Esta idea es también profundizada en “Velatorio”, donde Reynolds explora ese otro lado de la vida en un lenguaje pleno de suspenso: “En la profundidad de los espejos,/ enlutados fantasmas hacen guiños,/ y arañan las tinieblas,/ cuatro garras de luz, los cuatro cirios”, escribe. Al revés del cristal, más allá de los reflejos, seres indeterminados y difusos habitan la “borrosa transparencia de los viejos espejos”, agrega en “Burbujas”. Los fantasmas son la evidencia de eso que estuvo, el vestigio del pasado. El poeta compone en su imaginario una pérdida personificada en los espectros que aún perviven en la contraparte de aquello que existe. Los lapsos irrecuperables habitan en ellos, perduran, imbuidos en la nostalgia característica de todo fulgor pasado. En “Menta” se devela la resignación a este destino irreparable: “En el viejo sofá/ de terciopelo verde,/” se lamenta Reynolds, “lloras por algo que has perdido/para siempre”. Lo que ya no está se condensa constantemente en esta imagen que devuelve el espejo, personificándose en esa mirada lánguida de la dama de negro o en aquella rigidez exasperante de lo fotografiado.
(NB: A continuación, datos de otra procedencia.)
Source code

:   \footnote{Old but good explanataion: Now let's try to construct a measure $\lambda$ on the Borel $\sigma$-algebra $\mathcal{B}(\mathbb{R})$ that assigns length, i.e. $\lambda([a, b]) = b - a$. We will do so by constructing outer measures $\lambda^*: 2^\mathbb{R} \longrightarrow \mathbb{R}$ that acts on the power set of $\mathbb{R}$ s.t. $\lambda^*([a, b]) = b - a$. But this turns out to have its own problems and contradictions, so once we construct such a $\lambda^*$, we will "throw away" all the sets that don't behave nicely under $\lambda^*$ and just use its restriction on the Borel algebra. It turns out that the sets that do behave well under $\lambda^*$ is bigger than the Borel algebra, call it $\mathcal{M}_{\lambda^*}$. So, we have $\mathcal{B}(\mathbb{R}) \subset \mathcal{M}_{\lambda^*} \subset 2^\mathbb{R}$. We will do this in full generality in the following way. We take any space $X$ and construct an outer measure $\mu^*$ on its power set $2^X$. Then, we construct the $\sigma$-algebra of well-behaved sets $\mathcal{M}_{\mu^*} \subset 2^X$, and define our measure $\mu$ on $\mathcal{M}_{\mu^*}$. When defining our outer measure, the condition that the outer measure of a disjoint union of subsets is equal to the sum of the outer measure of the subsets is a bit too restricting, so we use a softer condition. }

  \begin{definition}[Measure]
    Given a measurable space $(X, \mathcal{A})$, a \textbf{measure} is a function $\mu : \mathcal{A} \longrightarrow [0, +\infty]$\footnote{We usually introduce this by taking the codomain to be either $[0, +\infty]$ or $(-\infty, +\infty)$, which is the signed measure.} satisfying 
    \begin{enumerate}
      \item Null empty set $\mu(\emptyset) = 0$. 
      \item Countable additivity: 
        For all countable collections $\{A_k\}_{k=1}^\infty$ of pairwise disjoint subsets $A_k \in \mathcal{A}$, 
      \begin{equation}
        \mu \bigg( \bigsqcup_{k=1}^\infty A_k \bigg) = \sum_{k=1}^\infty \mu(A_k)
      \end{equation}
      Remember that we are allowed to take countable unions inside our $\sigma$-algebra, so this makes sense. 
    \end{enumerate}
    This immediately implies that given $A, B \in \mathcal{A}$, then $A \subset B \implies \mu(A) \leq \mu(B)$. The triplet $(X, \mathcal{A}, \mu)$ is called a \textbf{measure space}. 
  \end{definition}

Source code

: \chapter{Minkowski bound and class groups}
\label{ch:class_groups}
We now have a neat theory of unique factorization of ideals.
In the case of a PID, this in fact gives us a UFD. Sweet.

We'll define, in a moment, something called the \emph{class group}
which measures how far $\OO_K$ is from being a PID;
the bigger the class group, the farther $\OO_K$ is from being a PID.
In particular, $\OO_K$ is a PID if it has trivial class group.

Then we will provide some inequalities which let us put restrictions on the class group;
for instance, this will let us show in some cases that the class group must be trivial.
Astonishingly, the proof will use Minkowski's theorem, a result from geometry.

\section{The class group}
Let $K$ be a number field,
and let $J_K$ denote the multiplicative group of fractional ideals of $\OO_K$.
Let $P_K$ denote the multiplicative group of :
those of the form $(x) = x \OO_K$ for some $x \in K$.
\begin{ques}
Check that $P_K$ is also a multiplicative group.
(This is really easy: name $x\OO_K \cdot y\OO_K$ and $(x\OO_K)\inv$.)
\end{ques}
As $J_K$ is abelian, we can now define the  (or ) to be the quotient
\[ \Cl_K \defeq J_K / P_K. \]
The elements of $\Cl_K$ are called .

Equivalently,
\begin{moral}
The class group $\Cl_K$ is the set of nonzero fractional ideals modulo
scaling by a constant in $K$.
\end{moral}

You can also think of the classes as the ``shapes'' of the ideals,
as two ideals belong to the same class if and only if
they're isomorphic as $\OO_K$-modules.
La memoria es un cristal en el que se constata constantemente la fatalidad de lo extraviado, o, más bien, de eso que ya finalizó, lo acabado, un ciclo que devela su completitud. Por eso, quien se posiciona frente a él se entrega a su secuencia, a su movimiento circular, automático, que obsesivamente retoma el recorrido de sus sitios familiares. Es el viaje permanente de la melancolía, que en “Kempis” se detalla espléndidamente: “Tejer y destejer, eso es la vida;/ tejer y destejer sin descansar. / Por la senda ya recorrida/ regresar”.
Entre encuentros y desencuentros, la memoria teje y desteje, vive y revive, olvida y recuerda. Lo que del revés de la vida nos mira se simboliza en lo muerto, en eso que, de acuerdo al poeta, se ha “perdido/ para siempre”. En el otro lado, en el otro tiempo, lo destejido (nos) recuerda su ausencia. En “Neurosis”, Reynolds describe la experiencia en la imagen de un “corazón, cementerio/ al que van a parar, uno tras otro,/ los días muertos”. Pero más allá de su nostalgia, en la memoria la no-vida se resiste al tiempo, desafía la condición mortal de las cosas del mundo. En “Yo” se rectifica esta esperanza: “Se prolonga el paisaje en el espejo,/ lo mismo que la vida en el recuerdo”. En un anhelo más lánguido que desesperado, la memoria se configura en lo inexistente observándose en la brecha infranqueable de una ensoñación visual. Mientras, un angustiado Reynolds intenta reconstruir su pasado, re-tejerlo:
“En tanto que en su caja mortuoria/ yace el péndulo/ –para siempre ¡quién sabe!–/ de un macizo reloj de mis abuelos,/ para que mi congoja se disipe,/ me pongo a rimar versos./ Infatigable, febrilmente,/ en trama de dolor los voy tejiendo.// Escribo, escribo, escribo/ hasta más no poder, hasta que quedo/ viendo cómo, crispada, se rebela/ sobre el papel mi mano de esqueleto.// Siento bajo mi cráneo, tercamente,/ la pulsación profunda del silencio”.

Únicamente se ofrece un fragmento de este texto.